The 2016 University of Virginia graduate with a degree in media studies and English just completed her Kickstarter campaign last month, raising more than $6,000 to fund her Nevermindful 2017 Weekly Planner + Journal + Coloring Book. On the Kickstarter page, she describes it as “a Swiss army personal planner for space cadets and loony bins who like to fixate, for those of us who get driver amnesia, ask questions to be repeated and doodle in the margins.”
Tucker argues that most adult coloring books advertise themselves as mindful but are actually the opposite, encouraging consumers to zone out. In an e-mail, she writes, “I find it very sad to see industries capitalizing off public anxiety and an individual’s willingness to make changes by providing them with flimsy and temporary solutions to escape or treat symptoms rather than examine the root of the problem. Nevermindful is first and foremost a satirical self-help guide and intro to mindful thinking, but it will also hopefully be a way for people to empower themselves by taking the practice of sustainable stress relief into their own hands.”
The Nevermindful planner sprang from a perfect storm of ideas. As a transfer student from the University of Georgia, Tucker says she came upon mindfulness at the right time. She was adjusting to difficult classes at UVA and enjoyed being intellectually challenged but needed something to prevent burnout. She took a class on mindfulness at UVA’s Contemplative Sciences Center. Meanwhile, in her own planners, calendars and class notes, she was always drawing.
“I’ve always illustrated while writing because it helps me remember,” says Tucker. “I’m a visual person that way. People have always commented on [my illustrations], but I never thought about it until my job this summer.”

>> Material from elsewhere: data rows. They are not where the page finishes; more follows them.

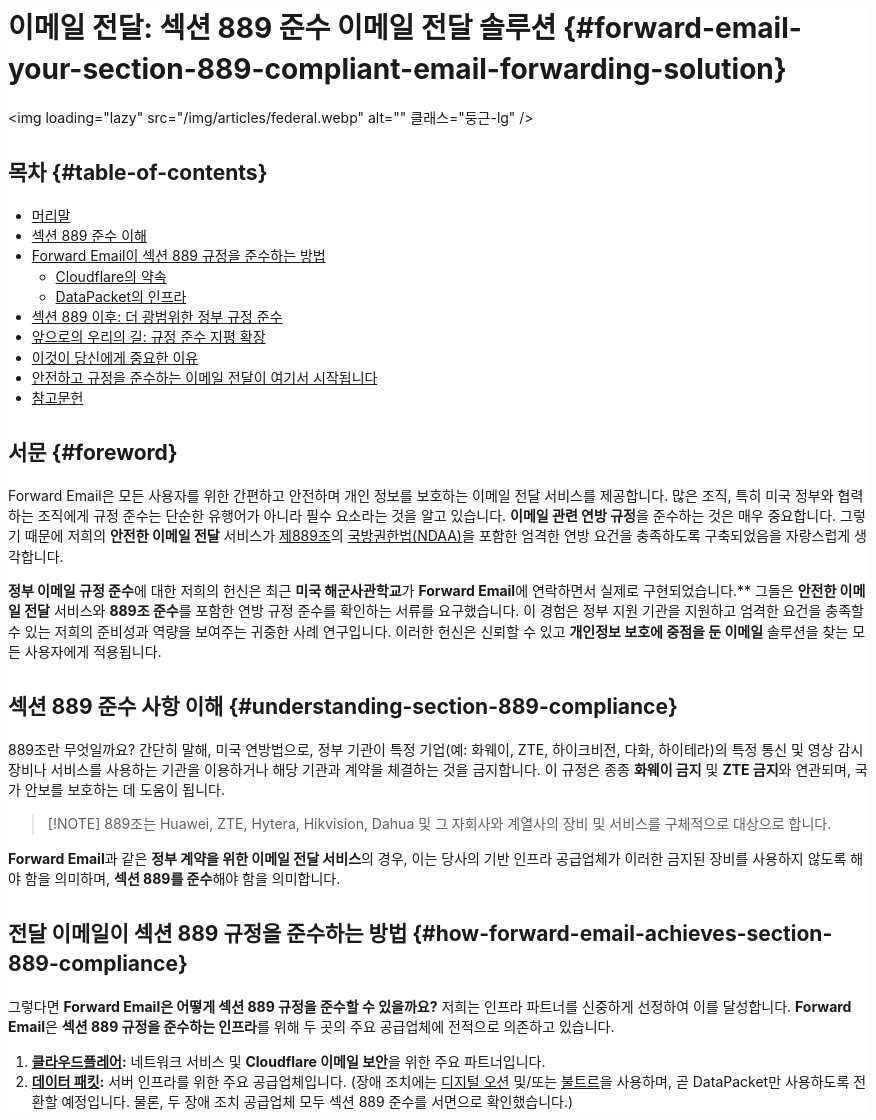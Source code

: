# 이메일 전달: 섹션 889 준수 이메일 전달 솔루션 {#forward-email-your-section-889-compliant-email-forwarding-solution}

<img loading="lazy" src="/img/articles/federal.webp" alt="" 클래스="둥근-lg" />

## 목차 {#table-of-contents}

* [머리말](#foreword)
* [섹션 889 준수 이해](#understanding-section-889-compliance)
* [Forward Email이 섹션 889 규정을 준수하는 방법](#how-forward-email-achieves-section-889-compliance)
  * [Cloudflare의 약속](#cloudflares-commitment)
  * [DataPacket의 인프라](#datapackets-infrastructure)
* [섹션 889 이후: 더 광범위한 정부 규정 준수](#beyond-section-889-broader-government-compliance)
* [앞으로의 우리의 길: 규정 준수 지평 확장](#our-path-forward-expanding-compliance-horizons)
* [이것이 당신에게 중요한 이유](#why-this-matters-for-you)
* [안전하고 규정을 준수하는 이메일 전달이 여기서 시작됩니다](#secure-compliant-email-forwarding-starts-here)
* [참고문헌](#references)

## 서문 {#foreword}

Forward Email은 모든 사용자를 위한 간편하고 안전하며 개인 정보를 보호하는 이메일 전달 서비스를 제공합니다. 많은 조직, 특히 미국 정부와 협력하는 조직에게 규정 준수는 단순한 유행어가 아니라 필수 요소라는 것을 알고 있습니다. **이메일 관련 연방 규정**을 준수하는 것은 매우 중요합니다. 그렇기 때문에 저희의 **안전한 이메일 전달** 서비스가 [제889조](https://www.acquisition.gov/Section-889-Policies)의 [국방권한법(NDAA)](https://en.wikipedia.org/wiki/National_Defense_Authorization_Act)을 포함한 엄격한 연방 요건을 충족하도록 구축되었음을 자랑스럽게 생각합니다.

**정부 이메일 규정 준수**에 대한 저희의 헌신은 최근 **미국 해군사관학교**가 **Forward Email**에 연락하면서 실제로 구현되었습니다.** 그들은 **안전한 이메일 전달** 서비스와 **889조 준수**를 포함한 연방 규정 준수를 확인하는 서류를 요구했습니다. 이 경험은 정부 지원 기관을 지원하고 엄격한 요건을 충족할 수 있는 저희의 준비성과 역량을 보여주는 귀중한 사례 연구입니다. 이러한 헌신은 신뢰할 수 있고 **개인정보 보호에 중점을 둔 이메일** 솔루션을 찾는 모든 사용자에게 적용됩니다.

## 섹션 889 준수 사항 이해 {#understanding-section-889-compliance}

889조란 무엇일까요? 간단히 말해, 미국 연방법으로, 정부 기관이 특정 기업(예: 화웨이, ZTE, 하이크비전, 다화, 하이테라)의 특정 통신 및 영상 감시 장비나 서비스를 사용하는 기관을 이용하거나 해당 기관과 계약을 체결하는 것을 금지합니다. 이 규정은 종종 **화웨이 금지** 및 **ZTE 금지**와 연관되며, 국가 안보를 보호하는 데 도움이 됩니다.

> \[!NOTE]
> 889조는 Huawei, ZTE, Hytera, Hikvision, Dahua 및 그 자회사와 계열사의 장비 및 서비스를 구체적으로 대상으로 합니다.

**Forward Email**과 같은 **정부 계약을 위한 이메일 전달 서비스**의 경우, 이는 당사의 기반 인프라 공급업체가 이러한 금지된 장비를 사용하지 않도록 해야 함을 의미하며, **섹션 889를 준수**해야 함을 의미합니다.

## 전달 이메일이 섹션 889 규정을 준수하는 방법 {#how-forward-email-achieves-section-889-compliance}

그렇다면 **Forward Email은 어떻게 섹션 889 규정을 준수할 수 있을까요?** 저희는 인프라 파트너를 신중하게 선정하여 이를 달성합니다. **Forward Email**은 **섹션 889 규정을 준수하는 인프라**를 위해 두 곳의 주요 공급업체에 전적으로 의존하고 있습니다.

1. **[클라우드플레어](https://www.cloudflare.com/):** 네트워크 서비스 및 **Cloudflare 이메일 보안**을 위한 주요 파트너입니다.
2. **[데이터 패킷](https://datapacket.com/):** 서버 인프라를 위한 주요 공급업체입니다. (장애 조치에는 [디지털 오션](https://www.digitalocean.com/) 및/또는 [불트르](https://www.vultr.com/)을 사용하며, 곧 DataPacket만 사용하도록 전환할 예정입니다. 물론, 두 장애 조치 공급업체 모두 섹션 889 준수를 서면으로 확인했습니다.)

As the project coordinator for the vice provost for the arts at UVA, she makes calendars and to-do lists, as well as marketing and promotion materials.

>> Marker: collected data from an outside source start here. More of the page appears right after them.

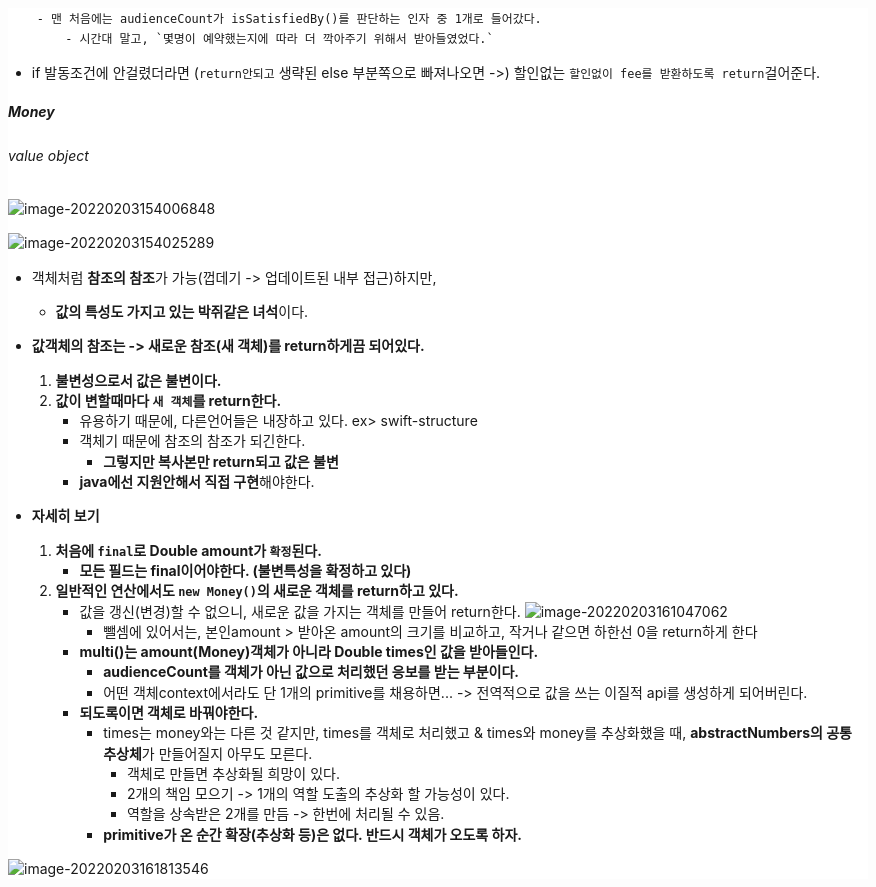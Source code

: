         - 맨 처음에는 audienceCount가 isSatisfiedBy()를 판단하는 인자 중 1개로 들어갔다.
            - 시간대 말고, `몇명이 예약했는지에 따라 더 깍아주기 위해서 받아들였었다.`



- if 발동조건에 안걸렸더라면  (`return안되고` 생략된 else 부분쪽으로 빠져나오면 ->) 할인없는 `할인없이 fee를 받환하도록 return`걸어준다.









##### Money

###### value object

![image-20220203154006848](https://raw.githubusercontent.com/is3js/screenshots/main/image-20220203154006848.png)



![image-20220203154025289](https://raw.githubusercontent.com/is3js/screenshots/main/image-20220203154025289.png)

- 객체처럼 **참조의 참조**가 가능(껍데기 -> 업데이트된 내부 접근)하지만,
    - **값의 특성도 가지고 있는 박쥐같은 녀석**이다.
- **값객체의 참조는 -> 새로운 참조(새 객체)를 return하게끔 되어있다.**
    1. **불변성으로서 값은 불변이다.**
    2. **값이 변할때마다 `새 객체`를 return한다.**
        - 유용하기 때문에, 다른언어들은 내장하고 있다. ex> swift-structure
        - 객체기 때문에 참조의 참조가 되긴한다.
            - **그렇지만 복사본만 return되고 값은 불변**
        - **java에선 지원안해서 직접 구현**해야한다.





- **자세히 보기**
    1. **처음에 `final`로 Double amount가 `확정`된다.** 
        - **모든 필드는 final이어야한다. (불변특성을 확정하고 있다)**
    2. **일반적인 연산에서도 `new Money()`의 새로운 객체를 return하고 있다.**
        - 값을 갱신(변경)할 수 없으니, 새로운 값을 가지는 객체를 만들어 return한다.
            ![image-20220203161047062](https://raw.githubusercontent.com/is3js/screenshots/main/image-20220203161047062.png)
            - 뺄셈에 있어서는, 본인amount > 받아온 amount의 크기를 비교하고, 작거나 같으면 하한선 0을 return하게 한다
        - **multi()는 amount(Money)객체가 아니라 Double times인 값을 받아들인다.**
            - **audienceCount를 객체가 아닌 값으로 처리했던 응보를 받는 부분이다.**
            - 어떤 객체context에서라도 단 1개의  primitive를 채용하면... -> 전역적으로 값을 쓰는 이질적 api를 생성하게 되어버린다.
        - **되도록이면 객체로 바꿔야한다.**
            - times는 money와는 다른 것 같지만, times를 객체로 처리했고 & times와 money를 추상화했을 때, **abstractNumbers의 공통 추상체**가 만들어질지 아무도 모른다.
                - 객체로 만들면 추상화될 희망이 있다.
                - 2개의 책임 모으기 -> 1개의 역할 도출의 추상화 할 가능성이 있다.
                - 역할을 상속받은 2개를 만듬 -> 한번에 처리될 수 있음.
            - **primitive가 온 순간 확장(추상화 등)은 없다. 반드시 객체가 오도록 하자.**



![image-20220203161813546](https://raw.githubusercontent.com/is3js/screenshots/main/image-20220203161813546.png)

“I kept getting compliments,” she says. “I never realized they could be helpful for someone else until I received positive feedback on them.”
And since graduating, she has had more time on her hands. For the Nevermindful project she commissioned 11 different artists to contribute their art to one month of the year. (Tucker is illustrating April.)
“I asked each person to capture their personality in a way through their art that could be enlightening to people to respond to,” she says. “I told them to try to be like a funny self-help book, what you would tell your best friends if you had a unique insight or mantra that would help people reconsider or reject something.”
She explains that while the planner is illustrated, it allows for coloring and includes games, riddles and tasks, with room for people to add to it in their own way. “It’s a more satirical way to point out that mindfulness and mediation are about confronting things in the present moment,” she says. “We’re trying to combine a calendar and timeline of living with fun things, creative prompts to keep us thinking.”
And Tucker purposefully instilled Nevermindful with a self-consciousness that most planners lack.
“We didn’t want to have a lot of straight lines,” she says. “It’s supposed to capture the idea that we think we can control the future by planning things. But we might as well have fun with it.”
For Tucker, it’s meaningful to have a physical plan and a record of how she spent her time that she can hold in her hands, rather than access digitally.
“It’s more personal to record things in your own handwriting,” Tucker says. “You can learn from yourself in the future and see how far you’ve come. And part of the idea of the book is that planning is stressful, but writing it out makes you feel better to have it outside of your body.”
Tucker has sold 200 copies through Kickstarter, with 10 percent of sales to fund mental health resources for students and community members at the Contemplative Sciences Center. She hopes to have the first batch printed in September. More information is available at never-mindful.com.
Anna Tucker’s Nevermindful planner combines task lists with whimsy, but don’t call it mindfulness. “By taking on the smaller, arguably harmless, target of adult coloring books, we are hoping this test case will give consumers a BS detector for this kind of advertisement in other areas of their life,” she says.